The BOJ made a few small technical changes to its monetary policy today. While it kept its 10-year JGB yield target at 0.0% and left its policy balance rate at -0.1%, the BOJ will allow greater flexibility in its bond operations allowing for upward and downward movement in 10-year yields. The announcements were less than the markets were anticipating, especially with the BOJ pledging to keep very low rates for an ‘extended period of time’. In reality it is hard to see what more the BOJ could do in view of the downward revisions to its inflation forecasts, and the markets are already reacting by selling the JPY after it rose last week.

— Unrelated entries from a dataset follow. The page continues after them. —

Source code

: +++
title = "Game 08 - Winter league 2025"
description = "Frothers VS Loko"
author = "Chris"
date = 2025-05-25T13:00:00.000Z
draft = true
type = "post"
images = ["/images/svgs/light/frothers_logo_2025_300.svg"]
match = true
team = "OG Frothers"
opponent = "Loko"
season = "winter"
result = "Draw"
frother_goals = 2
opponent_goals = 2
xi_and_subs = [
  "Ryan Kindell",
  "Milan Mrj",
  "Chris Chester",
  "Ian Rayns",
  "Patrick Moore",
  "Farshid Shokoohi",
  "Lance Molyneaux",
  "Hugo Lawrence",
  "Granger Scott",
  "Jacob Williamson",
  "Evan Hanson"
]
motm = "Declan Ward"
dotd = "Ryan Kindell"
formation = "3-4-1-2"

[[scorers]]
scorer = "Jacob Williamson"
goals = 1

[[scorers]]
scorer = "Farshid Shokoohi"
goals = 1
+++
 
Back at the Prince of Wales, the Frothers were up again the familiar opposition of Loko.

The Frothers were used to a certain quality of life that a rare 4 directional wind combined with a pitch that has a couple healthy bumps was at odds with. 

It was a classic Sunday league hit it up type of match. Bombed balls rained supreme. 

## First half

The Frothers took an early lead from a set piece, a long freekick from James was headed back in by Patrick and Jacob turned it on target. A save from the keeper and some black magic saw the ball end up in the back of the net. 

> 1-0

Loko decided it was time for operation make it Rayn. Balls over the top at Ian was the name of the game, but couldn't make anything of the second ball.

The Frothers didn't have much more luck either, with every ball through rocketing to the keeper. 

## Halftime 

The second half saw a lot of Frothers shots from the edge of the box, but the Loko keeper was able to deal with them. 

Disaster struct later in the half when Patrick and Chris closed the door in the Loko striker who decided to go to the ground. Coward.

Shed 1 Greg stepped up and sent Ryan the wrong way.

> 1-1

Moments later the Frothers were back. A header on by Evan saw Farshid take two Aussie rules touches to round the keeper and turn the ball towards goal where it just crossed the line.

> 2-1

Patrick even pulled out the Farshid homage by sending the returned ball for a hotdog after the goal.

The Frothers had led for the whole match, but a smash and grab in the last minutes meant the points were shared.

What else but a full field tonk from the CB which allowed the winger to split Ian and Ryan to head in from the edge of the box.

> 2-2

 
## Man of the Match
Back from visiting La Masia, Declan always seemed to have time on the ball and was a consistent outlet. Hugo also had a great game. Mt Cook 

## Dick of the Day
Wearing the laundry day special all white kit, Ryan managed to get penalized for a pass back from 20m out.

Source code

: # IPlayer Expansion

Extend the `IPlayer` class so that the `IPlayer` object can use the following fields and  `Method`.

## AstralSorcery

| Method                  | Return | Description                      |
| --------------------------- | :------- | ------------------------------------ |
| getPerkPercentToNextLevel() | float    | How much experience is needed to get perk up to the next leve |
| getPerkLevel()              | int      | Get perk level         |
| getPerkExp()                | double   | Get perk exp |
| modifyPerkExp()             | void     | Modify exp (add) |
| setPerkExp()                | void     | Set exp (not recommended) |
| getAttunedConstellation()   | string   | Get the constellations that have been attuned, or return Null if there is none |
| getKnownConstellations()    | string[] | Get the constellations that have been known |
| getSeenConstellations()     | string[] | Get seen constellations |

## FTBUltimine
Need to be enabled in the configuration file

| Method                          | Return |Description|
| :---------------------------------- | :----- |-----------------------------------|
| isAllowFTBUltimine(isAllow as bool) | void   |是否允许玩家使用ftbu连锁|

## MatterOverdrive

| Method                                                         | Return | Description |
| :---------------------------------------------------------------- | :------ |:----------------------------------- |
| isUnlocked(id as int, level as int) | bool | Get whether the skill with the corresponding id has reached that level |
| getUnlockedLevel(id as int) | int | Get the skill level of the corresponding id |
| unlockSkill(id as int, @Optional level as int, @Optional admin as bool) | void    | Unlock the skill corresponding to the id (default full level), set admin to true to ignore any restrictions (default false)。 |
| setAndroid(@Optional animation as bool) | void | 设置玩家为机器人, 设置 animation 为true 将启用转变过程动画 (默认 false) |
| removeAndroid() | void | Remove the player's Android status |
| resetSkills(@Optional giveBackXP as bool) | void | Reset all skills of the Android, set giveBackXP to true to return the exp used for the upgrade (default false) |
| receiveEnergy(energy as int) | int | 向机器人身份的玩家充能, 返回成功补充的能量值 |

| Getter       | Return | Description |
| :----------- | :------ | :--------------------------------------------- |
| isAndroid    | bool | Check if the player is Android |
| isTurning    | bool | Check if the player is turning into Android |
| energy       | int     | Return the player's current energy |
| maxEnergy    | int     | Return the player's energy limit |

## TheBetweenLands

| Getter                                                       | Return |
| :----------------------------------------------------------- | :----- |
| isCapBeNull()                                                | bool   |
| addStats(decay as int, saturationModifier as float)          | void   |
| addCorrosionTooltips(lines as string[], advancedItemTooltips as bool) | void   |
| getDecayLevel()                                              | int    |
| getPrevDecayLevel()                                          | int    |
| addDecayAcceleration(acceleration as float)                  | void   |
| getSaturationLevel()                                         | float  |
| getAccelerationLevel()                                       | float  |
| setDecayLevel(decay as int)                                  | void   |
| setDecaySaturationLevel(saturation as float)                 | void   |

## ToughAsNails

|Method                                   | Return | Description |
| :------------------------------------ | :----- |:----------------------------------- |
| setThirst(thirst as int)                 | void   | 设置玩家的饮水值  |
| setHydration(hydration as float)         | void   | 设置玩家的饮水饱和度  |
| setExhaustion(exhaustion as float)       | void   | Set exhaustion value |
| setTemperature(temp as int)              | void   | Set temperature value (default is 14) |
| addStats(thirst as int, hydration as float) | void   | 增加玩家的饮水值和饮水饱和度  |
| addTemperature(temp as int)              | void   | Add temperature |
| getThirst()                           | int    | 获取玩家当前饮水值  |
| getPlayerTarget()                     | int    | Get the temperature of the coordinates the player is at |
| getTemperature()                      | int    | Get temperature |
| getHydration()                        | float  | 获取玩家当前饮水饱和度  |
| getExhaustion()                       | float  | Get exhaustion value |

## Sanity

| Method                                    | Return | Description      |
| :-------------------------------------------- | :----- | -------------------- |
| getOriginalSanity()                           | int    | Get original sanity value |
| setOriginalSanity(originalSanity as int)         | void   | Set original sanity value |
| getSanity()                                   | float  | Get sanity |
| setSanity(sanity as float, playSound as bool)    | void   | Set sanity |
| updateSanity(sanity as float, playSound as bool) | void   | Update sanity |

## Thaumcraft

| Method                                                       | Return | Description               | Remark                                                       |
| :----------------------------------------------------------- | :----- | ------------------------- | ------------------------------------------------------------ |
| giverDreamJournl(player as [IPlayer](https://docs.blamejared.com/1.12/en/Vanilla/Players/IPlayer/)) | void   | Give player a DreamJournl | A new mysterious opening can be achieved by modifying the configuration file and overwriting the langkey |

The European Commission Economic Sentiment Indicator showed a decline in July to 112.1 from 112.3 in June. The drop was a little better than the consensus forecast and the breakdown showed a dip in manufacturing confidence, while services sector confidence rose to 15.3 from 14.4 in the previous month. However, despite this small fall the index remains consistent with steady growth across the Eurozone, as it is still above its long-run average. The data is in line with the ECB's central scenarios, and re-affirms last week’s caution from ECB President Draghi that protectionism poses a ‘risk to otherwise healthy global growth’. Eurozone Q2 GDP is released today and is expected to have expanded by 0.4%. China’s manufacturing PMI meanwhile slipped to 51.2 in July from 51.5 in June, while the non-manufacturing PMI stood at 54 down from 55. The weaker performance helps explains the government’s raft of fiscal and monetary policy support measures announced last week which is having the effect of softening the CNY.
Turkey’s economic confidence index rose for the first time in 2018 in July, climbing to 92.2 from June’s 90.4. The improvement in the headline index was broad based, with consumer, service sector, retail trade and construction confidence all posting improvements, and only real sector confidence slipping. That being said, the index has fallen markedly since the 104.9 recorded in January.
Source: Bloomberg, Emirates NBD Research
U.S. Treasuries extended their declines on Monday following market expectations that the Bank of Japan may announce tweaks in its monetary stimulus, with U.S. 10 year yields rising to session highs and six-week highs just shy of 3% (2.99%).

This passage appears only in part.